En efecto, por los desgarrones y aberturas del sucio calzón de estopa del chico hacían irrupción sus fresquísimas y lozanas carnes, cuya morbidez no alcanzaba a encubrir el fango y suciedad que les servía de vestidura, a falta de otra más decorosa.
—¡Angelitos! —murmuró Nucha—. ¡Parece mentira que los traigan así! Yo no sé cómo no se matan, cómo no perecen de frío… Julián, hay que vestir a este niño Jesús.
—Sí, ¡buen niño Jesús está él! —gruñó Julián—. El mismísimo enemigo malo, ¡Dios me perdone! No le tenga lástima, señorita: es un diablillo, más travieso que un mico… Lo que no hice yo para enseñarle a leer y escribir, para acostumbrarle a que se lavase esos hocicos y esas patas… ¡Ni atándolo, señorita, ni atándolo! Y está más sano que una manzana con la vida que trae. Ya se ha caído dos veces al estanque este año, y de una por poco se ahoga.
—Vaya, Julián, ¿qué quiere usted que haga a su edad? No ha de ser formal como los mayores. Ven conmigo, rapaz, que voy a arreglarte algo para que te tapes esas piernecitas… ¿No tiene calzado? Pues hay que encargarle unos zuecos bien fuertes de álamo… Y le voy a predicar un sermón a su madre para que me lo enjabone todos los días. Usted le va a dar lección otra vez. O le haremos ir a la escuela, que será lo mejor.
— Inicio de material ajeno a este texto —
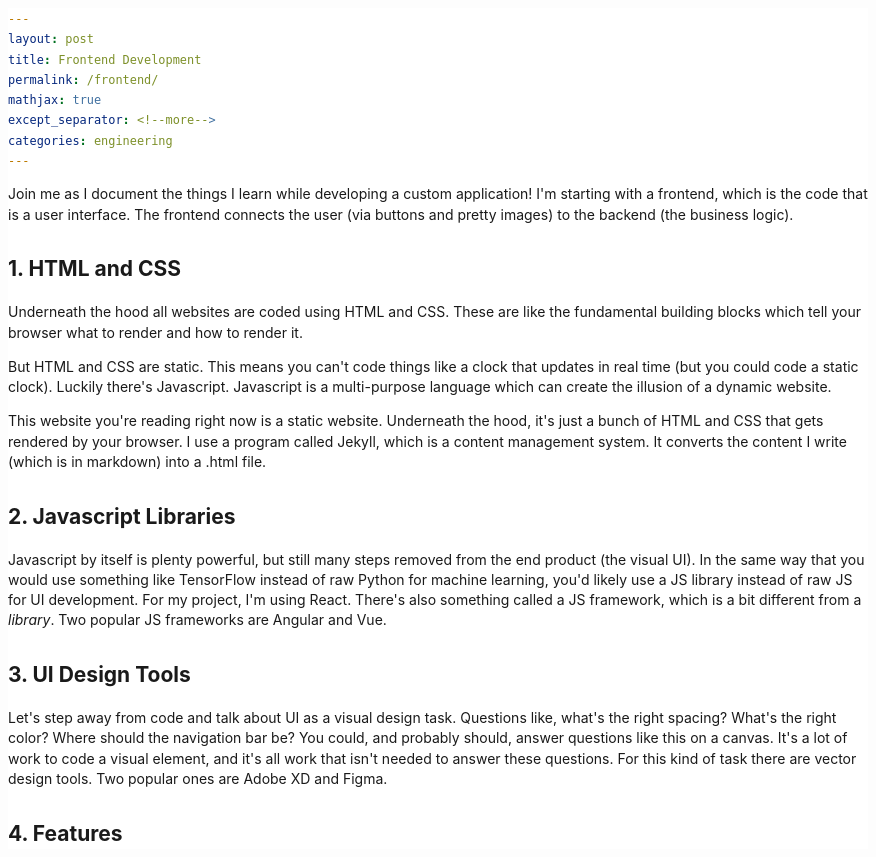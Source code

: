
 ```yaml
---
layout: post
title: Frontend Development
permalink: /frontend/
mathjax: true
except_separator: <!--more-->
categories: engineering
---
```


Join me as I document the things I learn while developing a custom application! I'm starting with a frontend, which is the code that is a user interface. The frontend connects the user (via buttons and pretty images) to the backend (the business logic).




## 1. HTML and CSS

Underneath the hood all websites are coded using HTML and CSS. These are like the fundamental building blocks which tell your browser what to render and how to render it. 

But HTML and CSS are static. This means you can't code things like a clock that updates in real time (but you could code a static clock). Luckily there's Javascript. Javascript is a multi-purpose language which can create the illusion of a dynamic website. 

<p class=message>
This website you're reading right now is a static website. Underneath the hood, it's just a bunch of HTML and CSS that gets rendered by your browser. I use a program called Jekyll, which is a content management system. It converts the content I write (which is in markdown) into a .html file. 
</p>


## 2. Javascript Libraries

Javascript by itself is plenty powerful, but still many steps removed from the end product (the visual UI). In the same way that you would use something like TensorFlow instead of raw Python for machine learning, you'd likely use a JS library instead of raw JS for UI development. For my project, I'm using React. There's also something called a JS framework, which is a bit different from a *library*. Two popular JS frameworks are Angular and Vue.


## 3. UI Design Tools

Let's step away from code and talk about UI as a visual design task. Questions like, what's the right spacing? What's the right color? Where should the navigation bar be? You could, and probably should, answer questions like this on a canvas. It's a lot of work to code a visual element, and it's all work that isn't needed to answer these questions. For this kind of task there are vector design tools. Two popular ones are Adobe XD and Figma. 


## 4. Features

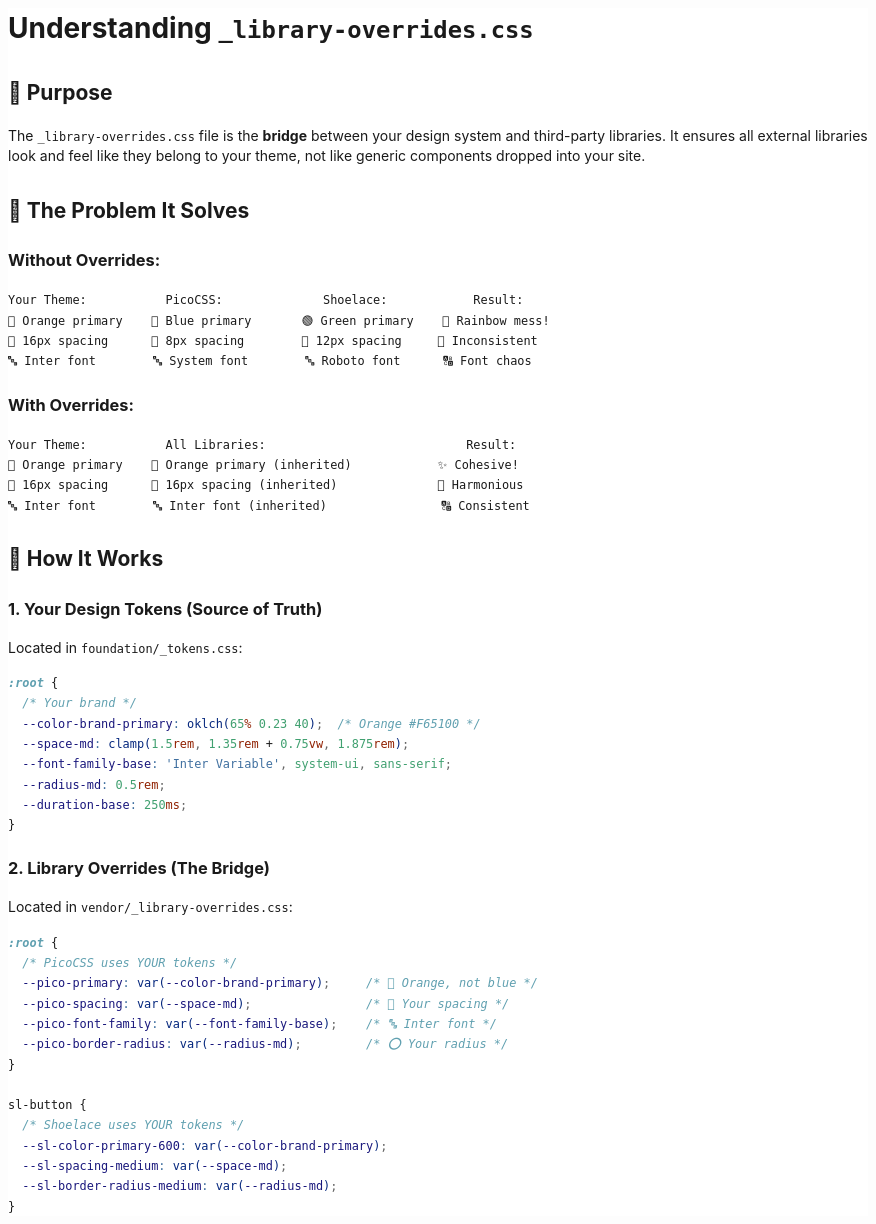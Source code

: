 # Understanding `_library-overrides.css`

## 🎯 Purpose

The `_library-overrides.css` file is the **bridge** between your design system and third-party libraries. It ensures all external libraries look and feel like they belong to your theme, not like generic components dropped into your site.

## 🤔 The Problem It Solves

### Without Overrides:
```
Your Theme:           PicoCSS:              Shoelace:            Result:
🎨 Orange primary    🔵 Blue primary       🟢 Green primary    🎪 Rainbow mess!
📏 16px spacing      📏 8px spacing        📏 12px spacing     📐 Inconsistent
🔤 Inter font        🔤 System font        🔤 Roboto font      🔠 Font chaos
```

### With Overrides:
```
Your Theme:           All Libraries:                            Result:
🎨 Orange primary    🎨 Orange primary (inherited)            ✨ Cohesive!
📏 16px spacing      📏 16px spacing (inherited)              📐 Harmonious
🔤 Inter font        🔤 Inter font (inherited)                🔠 Consistent
```

## 🧠 How It Works

### 1. Your Design Tokens (Source of Truth)

Located in `foundation/_tokens.css`:

```css
:root {
  /* Your brand */
  --color-brand-primary: oklch(65% 0.23 40);  /* Orange #F65100 */
  --space-md: clamp(1.5rem, 1.35rem + 0.75vw, 1.875rem);
  --font-family-base: 'Inter Variable', system-ui, sans-serif;
  --radius-md: 0.5rem;
  --duration-base: 250ms;
}
```

### 2. Library Overrides (The Bridge)

Located in `vendor/_library-overrides.css`:

```css
:root {
  /* PicoCSS uses YOUR tokens */
  --pico-primary: var(--color-brand-primary);     /* 🎨 Orange, not blue */
  --pico-spacing: var(--space-md);                /* 📏 Your spacing */
  --pico-font-family: var(--font-family-base);    /* 🔤 Inter font */
  --pico-border-radius: var(--radius-md);         /* ⭕ Your radius */
}

sl-button {
  /* Shoelace uses YOUR tokens */
  --sl-color-primary-600: var(--color-brand-primary);
  --sl-spacing-medium: var(--space-md);
  --sl-border-radius-medium: var(--radius-md);
}

```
No hubo quien apease a Nucha de su caritativo propósito. Julián estaba con el alma en un hilo, temiendo que de semejante aproximación resultase alguna catástrofe. No obstante, la bondad natural de su corazón hizo que se interesase nuevamente por aquella obra pía, que ya había intentado sin fruto. Veía en ella mayor demostración de la hermosura moral de Nucha. Parecíale que era providencial el que la señorita cuidase a aquel mal retoño de tronco ruin. Y Nucha entretanto se divertía infinito con su protegido; hacíale gracia su propia desvergüenza, sus instintos truhanescos, su afán por apandar huevos y fruta, su avidez al coger las monedas, su afición al vino y a los buenos bocados. Aspiraba a enderezar aquel arbolito tierno, civilizándole a la vez la piel y el espíritu. Obra de romanos, decía el capellán.